* **RECORD EXCERPTS**
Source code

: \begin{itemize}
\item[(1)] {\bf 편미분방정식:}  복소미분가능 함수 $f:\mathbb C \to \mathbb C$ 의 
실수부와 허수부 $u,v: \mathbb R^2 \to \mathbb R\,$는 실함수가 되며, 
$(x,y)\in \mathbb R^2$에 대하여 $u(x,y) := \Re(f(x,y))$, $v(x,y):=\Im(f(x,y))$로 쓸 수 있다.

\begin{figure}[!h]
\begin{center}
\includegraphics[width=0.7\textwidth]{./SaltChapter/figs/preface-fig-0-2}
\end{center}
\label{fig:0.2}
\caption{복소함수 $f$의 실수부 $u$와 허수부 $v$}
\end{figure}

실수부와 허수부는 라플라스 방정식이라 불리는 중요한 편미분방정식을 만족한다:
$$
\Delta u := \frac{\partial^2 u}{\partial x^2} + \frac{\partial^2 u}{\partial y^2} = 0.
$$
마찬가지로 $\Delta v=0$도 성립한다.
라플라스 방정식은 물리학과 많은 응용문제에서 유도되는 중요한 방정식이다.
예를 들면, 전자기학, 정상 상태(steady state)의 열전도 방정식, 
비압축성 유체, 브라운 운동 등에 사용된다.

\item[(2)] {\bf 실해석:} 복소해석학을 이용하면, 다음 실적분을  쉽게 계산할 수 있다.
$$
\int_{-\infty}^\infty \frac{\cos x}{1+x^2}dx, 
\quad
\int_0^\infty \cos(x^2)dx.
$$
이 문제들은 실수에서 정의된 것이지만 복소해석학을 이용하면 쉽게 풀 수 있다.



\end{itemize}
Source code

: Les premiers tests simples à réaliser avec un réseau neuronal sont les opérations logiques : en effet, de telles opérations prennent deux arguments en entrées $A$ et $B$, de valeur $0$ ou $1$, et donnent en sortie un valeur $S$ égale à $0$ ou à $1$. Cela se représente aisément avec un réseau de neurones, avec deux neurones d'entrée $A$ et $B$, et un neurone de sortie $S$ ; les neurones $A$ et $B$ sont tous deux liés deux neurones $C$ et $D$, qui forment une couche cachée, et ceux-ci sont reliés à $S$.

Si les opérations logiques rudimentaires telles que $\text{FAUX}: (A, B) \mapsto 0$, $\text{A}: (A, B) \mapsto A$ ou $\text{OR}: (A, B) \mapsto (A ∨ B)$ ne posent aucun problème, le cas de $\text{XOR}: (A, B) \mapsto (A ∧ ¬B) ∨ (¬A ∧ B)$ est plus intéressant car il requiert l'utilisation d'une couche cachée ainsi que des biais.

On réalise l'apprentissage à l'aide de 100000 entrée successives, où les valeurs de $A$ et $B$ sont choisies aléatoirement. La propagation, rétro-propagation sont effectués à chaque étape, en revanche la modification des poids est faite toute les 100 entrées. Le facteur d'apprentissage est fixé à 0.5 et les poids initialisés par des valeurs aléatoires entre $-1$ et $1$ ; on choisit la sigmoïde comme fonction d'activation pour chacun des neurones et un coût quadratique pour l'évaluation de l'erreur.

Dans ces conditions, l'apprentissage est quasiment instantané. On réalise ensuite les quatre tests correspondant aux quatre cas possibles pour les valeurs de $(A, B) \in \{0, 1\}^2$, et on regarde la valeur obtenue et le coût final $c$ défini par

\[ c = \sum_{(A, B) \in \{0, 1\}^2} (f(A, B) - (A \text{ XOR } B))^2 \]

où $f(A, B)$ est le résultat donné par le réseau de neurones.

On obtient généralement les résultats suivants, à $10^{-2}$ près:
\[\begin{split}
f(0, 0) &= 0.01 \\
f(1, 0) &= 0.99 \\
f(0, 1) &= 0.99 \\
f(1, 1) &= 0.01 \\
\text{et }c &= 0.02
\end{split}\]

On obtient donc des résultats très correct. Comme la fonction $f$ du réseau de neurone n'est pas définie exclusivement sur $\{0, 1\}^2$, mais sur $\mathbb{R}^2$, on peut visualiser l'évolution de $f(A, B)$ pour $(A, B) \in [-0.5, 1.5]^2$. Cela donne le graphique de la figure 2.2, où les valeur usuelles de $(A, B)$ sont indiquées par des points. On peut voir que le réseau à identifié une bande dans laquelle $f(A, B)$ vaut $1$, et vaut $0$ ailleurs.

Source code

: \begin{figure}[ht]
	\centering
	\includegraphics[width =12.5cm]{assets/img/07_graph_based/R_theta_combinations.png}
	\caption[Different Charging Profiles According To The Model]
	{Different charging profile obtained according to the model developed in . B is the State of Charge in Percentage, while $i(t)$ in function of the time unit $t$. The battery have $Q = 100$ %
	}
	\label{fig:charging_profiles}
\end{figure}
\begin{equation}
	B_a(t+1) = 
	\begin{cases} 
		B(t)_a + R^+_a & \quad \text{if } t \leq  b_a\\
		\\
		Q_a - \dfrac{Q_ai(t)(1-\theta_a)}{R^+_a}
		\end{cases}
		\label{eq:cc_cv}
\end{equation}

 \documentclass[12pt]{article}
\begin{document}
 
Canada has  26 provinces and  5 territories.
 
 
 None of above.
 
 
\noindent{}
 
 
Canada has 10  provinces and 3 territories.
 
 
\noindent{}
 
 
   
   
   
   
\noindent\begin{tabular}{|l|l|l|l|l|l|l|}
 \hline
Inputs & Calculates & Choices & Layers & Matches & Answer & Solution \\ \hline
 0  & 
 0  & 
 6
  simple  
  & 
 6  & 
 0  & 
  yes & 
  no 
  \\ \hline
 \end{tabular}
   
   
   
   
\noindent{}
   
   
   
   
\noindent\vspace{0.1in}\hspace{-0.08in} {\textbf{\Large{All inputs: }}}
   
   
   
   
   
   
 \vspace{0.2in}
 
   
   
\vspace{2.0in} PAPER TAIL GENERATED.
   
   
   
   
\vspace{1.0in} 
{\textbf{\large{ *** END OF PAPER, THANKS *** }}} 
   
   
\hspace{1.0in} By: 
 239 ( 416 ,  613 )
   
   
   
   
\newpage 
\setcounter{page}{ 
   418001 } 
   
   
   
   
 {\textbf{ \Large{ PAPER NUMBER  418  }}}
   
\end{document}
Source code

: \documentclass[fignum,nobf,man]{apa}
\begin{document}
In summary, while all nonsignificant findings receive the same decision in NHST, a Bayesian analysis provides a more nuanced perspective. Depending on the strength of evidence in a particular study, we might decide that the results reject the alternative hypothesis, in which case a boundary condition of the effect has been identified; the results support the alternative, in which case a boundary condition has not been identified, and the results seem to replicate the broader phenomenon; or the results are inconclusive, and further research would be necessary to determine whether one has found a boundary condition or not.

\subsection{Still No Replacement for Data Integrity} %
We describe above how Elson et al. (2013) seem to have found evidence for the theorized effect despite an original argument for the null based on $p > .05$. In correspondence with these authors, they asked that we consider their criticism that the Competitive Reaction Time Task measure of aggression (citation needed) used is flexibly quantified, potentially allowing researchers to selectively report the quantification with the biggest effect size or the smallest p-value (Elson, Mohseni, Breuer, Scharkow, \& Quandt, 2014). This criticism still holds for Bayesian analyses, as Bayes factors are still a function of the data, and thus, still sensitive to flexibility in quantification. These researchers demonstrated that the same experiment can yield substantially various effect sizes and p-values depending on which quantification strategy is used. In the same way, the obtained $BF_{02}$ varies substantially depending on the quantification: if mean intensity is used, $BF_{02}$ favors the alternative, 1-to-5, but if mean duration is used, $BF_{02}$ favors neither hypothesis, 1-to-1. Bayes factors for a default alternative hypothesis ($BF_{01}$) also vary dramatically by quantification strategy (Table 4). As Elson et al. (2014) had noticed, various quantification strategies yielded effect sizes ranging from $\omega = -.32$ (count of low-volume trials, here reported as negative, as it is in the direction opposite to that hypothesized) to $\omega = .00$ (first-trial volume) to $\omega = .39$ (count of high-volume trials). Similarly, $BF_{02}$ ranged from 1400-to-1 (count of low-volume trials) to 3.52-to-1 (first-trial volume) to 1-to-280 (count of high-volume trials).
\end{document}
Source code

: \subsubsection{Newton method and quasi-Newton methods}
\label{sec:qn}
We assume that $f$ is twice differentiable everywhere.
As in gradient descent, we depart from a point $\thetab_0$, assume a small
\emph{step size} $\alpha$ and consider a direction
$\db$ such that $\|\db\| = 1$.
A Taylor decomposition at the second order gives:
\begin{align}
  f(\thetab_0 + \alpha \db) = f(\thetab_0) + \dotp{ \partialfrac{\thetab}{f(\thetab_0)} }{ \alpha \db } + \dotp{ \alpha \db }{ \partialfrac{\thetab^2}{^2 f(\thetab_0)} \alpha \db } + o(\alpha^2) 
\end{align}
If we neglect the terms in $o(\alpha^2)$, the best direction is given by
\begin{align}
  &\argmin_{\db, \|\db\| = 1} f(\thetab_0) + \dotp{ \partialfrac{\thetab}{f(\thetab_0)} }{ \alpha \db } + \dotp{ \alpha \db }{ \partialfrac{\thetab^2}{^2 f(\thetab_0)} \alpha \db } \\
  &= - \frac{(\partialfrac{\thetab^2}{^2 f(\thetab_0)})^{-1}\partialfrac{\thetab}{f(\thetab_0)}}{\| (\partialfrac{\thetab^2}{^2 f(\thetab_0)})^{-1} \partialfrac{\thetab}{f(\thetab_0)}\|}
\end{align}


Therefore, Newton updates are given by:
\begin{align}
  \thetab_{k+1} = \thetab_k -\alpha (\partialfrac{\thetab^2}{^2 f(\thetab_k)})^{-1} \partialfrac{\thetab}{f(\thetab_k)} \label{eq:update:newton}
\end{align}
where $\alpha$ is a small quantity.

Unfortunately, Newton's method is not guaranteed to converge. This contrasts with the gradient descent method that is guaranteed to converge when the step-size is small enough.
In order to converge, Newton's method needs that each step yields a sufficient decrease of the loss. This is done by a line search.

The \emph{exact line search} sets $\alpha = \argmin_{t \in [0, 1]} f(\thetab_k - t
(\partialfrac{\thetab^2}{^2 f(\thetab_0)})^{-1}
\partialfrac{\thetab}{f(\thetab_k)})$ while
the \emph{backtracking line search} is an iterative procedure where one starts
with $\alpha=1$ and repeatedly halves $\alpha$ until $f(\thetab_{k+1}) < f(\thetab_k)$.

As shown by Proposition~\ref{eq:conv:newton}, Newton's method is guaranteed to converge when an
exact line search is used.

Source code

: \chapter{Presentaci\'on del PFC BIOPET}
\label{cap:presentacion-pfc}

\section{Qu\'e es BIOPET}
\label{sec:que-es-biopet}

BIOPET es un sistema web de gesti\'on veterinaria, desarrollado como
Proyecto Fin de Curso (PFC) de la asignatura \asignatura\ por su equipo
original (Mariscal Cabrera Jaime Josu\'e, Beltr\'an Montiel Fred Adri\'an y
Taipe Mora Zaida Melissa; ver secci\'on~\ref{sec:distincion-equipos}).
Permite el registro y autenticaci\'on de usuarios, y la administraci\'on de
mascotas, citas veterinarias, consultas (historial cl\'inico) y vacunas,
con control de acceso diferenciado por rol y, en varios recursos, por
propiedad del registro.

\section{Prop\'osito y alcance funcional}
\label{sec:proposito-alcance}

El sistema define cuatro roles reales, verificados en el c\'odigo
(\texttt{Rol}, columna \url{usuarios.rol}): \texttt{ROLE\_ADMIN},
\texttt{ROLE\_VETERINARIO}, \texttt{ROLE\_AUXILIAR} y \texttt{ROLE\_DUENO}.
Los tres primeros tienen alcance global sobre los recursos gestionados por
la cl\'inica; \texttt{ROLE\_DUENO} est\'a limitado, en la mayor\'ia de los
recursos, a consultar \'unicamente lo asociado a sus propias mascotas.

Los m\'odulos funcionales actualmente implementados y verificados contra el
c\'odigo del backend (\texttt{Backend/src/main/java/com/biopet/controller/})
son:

* **TASK**
Reproduce each line of the material containing the word "vspace".

* **WORKED SOLUTION**
\noindent\vspace{0.1in}\hspace{-0.08in} {\textbf{\Large{All inputs: }}}
 \vspace{0.2in}
\vspace{2.0in} PAPER TAIL GENERATED.
\vspace{1.0in} 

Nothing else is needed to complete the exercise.